(Items from a data source)
○ ○ ○
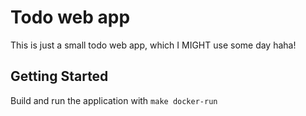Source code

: # Todo web app

This is just a small todo web app, which I MIGHT use some day haha!

## Getting Started

Build and run the application with `make docker-run`
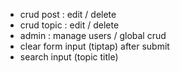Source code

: - crud post : edit / delete
- crud topic : edit / delete
- admin : manage users / global crud
- clear form input (tiptap) after submit
- search input (topic title)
○ ○ ○
:: Task objective ::
Starting at the line that contains "Build and run", output every line through the end of the data, both ends included, and nothing else; pictures stay out.

:: Result ::
Build and run the application with `make docker-run`
Source code

: - crud post : edit / delete
- crud topic : edit / delete
- admin : manage users / global crud
- clear form input (tiptap) after submit
- search input (topic title)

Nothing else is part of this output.